As a last resort Cosgrove and Hanson plied the men with alcohol. Soon they learned that the twins’ father and mother died in the 1980s. Some bizarre love triangle that ended in gunfire at New Orleans’s Roosevelt Hotel. The twins’ mother, fed up with her husband’s philandering, sought solace in her own lover’s arms. A Greek restaurateur, husband of twenty-five years, father of three college-aged girls. One day the twins’ father followed the couple to the Roosevelt, knocked on the door of their honeymoon suite when he knew he’d find them in flagrante. When the Greek answered the door the twins’ father barged into the room and shot him in the stomach with a Colt .45. The Greek toppled to the floor and cra
wled on his hands and knees to where his suit lay on the carpet and fumbled out his own gun, a Smith & Wesson Model 13. The Greek shot the twins’ father in the kneecap and the father went down and fired again, this time striking the Greek in the shoulder. Then more bullets were fired and by the end of the pandemonium the twins’ father shot his wife in the face. On purpose, by accident, no one would ever know. And by the time the cops arrived ten minutes later the three of them were dead. A bloodbath. All you had to do was go to a New Orleans public library and look the story up in the Times-Picayune microfiche.

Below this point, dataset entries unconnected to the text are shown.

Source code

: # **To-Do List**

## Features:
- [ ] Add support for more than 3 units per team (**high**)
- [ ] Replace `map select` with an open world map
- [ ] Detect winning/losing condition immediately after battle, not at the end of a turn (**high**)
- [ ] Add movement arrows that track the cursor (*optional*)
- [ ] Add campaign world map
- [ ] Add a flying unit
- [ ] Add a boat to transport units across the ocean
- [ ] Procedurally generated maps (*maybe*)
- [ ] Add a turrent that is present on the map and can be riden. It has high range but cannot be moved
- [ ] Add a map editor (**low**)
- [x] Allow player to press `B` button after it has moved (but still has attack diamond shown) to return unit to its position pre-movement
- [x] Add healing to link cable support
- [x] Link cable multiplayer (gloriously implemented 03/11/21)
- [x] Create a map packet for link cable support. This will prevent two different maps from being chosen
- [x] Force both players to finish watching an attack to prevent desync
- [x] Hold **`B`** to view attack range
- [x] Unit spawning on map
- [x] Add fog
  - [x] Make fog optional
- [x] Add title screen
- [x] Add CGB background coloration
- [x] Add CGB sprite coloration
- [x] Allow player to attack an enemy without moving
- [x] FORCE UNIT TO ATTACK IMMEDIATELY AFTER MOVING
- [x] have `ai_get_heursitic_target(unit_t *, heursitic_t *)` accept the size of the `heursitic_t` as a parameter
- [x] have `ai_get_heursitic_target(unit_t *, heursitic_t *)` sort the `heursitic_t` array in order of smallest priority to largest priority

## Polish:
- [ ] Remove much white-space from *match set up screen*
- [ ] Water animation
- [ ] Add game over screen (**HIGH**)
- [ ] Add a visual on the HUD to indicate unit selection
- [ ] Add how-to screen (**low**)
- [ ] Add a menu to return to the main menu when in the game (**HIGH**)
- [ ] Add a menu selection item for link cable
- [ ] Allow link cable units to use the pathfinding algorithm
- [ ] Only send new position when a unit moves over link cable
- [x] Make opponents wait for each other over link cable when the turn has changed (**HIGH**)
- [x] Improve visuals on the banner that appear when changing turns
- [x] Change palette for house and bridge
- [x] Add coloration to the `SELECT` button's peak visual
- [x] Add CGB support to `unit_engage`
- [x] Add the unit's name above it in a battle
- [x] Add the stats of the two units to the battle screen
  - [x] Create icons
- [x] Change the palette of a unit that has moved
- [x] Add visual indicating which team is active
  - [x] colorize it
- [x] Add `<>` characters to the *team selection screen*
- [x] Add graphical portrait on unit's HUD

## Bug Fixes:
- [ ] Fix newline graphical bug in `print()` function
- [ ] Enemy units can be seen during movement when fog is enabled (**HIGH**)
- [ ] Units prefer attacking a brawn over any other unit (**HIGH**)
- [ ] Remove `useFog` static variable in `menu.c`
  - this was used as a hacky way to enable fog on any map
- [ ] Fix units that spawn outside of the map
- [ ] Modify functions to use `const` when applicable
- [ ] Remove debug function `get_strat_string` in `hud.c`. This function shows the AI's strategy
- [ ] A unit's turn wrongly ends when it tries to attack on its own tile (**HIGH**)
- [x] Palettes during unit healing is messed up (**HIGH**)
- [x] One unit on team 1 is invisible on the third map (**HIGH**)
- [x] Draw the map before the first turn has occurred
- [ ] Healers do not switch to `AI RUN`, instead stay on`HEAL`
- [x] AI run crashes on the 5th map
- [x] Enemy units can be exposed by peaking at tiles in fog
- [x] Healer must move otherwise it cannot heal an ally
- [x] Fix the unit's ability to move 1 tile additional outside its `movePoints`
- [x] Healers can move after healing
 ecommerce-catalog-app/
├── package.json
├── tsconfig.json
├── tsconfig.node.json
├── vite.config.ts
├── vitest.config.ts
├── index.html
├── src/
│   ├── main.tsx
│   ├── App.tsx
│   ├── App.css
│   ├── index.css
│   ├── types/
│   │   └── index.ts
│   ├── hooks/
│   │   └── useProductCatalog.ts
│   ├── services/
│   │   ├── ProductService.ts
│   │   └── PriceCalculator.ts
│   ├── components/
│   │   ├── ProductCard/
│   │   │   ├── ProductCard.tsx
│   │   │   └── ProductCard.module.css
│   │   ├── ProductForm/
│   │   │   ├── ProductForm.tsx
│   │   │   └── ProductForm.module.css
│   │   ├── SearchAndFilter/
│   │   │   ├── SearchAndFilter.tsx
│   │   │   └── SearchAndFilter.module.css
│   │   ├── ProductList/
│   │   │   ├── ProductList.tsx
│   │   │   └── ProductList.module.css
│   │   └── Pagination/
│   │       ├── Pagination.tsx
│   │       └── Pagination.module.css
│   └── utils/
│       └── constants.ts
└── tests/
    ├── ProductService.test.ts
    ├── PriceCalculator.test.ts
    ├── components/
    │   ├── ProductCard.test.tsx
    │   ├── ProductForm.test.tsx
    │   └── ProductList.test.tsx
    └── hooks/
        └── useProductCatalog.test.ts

Afterward the twins went to live with their grandmother, already so old and addle-brained that the teenage boys pretty much ruled the roost. By thirteen the boys were taking midnight joyrides in her Cadillac. By fourteen they were stealing liquor and cigarettes from the general store, selling the stuff at markup prices on the playground. Within two or three years they were high school dropouts, the Barataria’s biggest growers of marijuana.
They left Hanson’s truck in the harbor parking lot and crossed the road to the twins’ house. It was half past midnight and the mud-and-fish stench of the bayou was thick in the air. Every so often the wind switched directions and a chemical stink, of petroleum or oil, swept over them.
The house was just where they’d heard. A tidy, mint-green place on pilings across the street from the wharf, a light on in one of the windows. The kitchen: they could see the dark-wood cabinetry, the hanging ceiling light of varicolored glass.
“Wouldn’t mind living in a place like this,” Hanson said.
Cosgrove grunted, scratched his beard. He was wondering how Hanson had talked him into this madness. He wanted money and he wanted more of the marijuana, but many people wanted those things and didn’t go breaking into houses.
They climbed the stairs and Hanson knocked on the door. No answer. Then Hanson went down the stairs and found a tomato-sized rock in the yard and came back up, hurled it through one of the sidelight windows.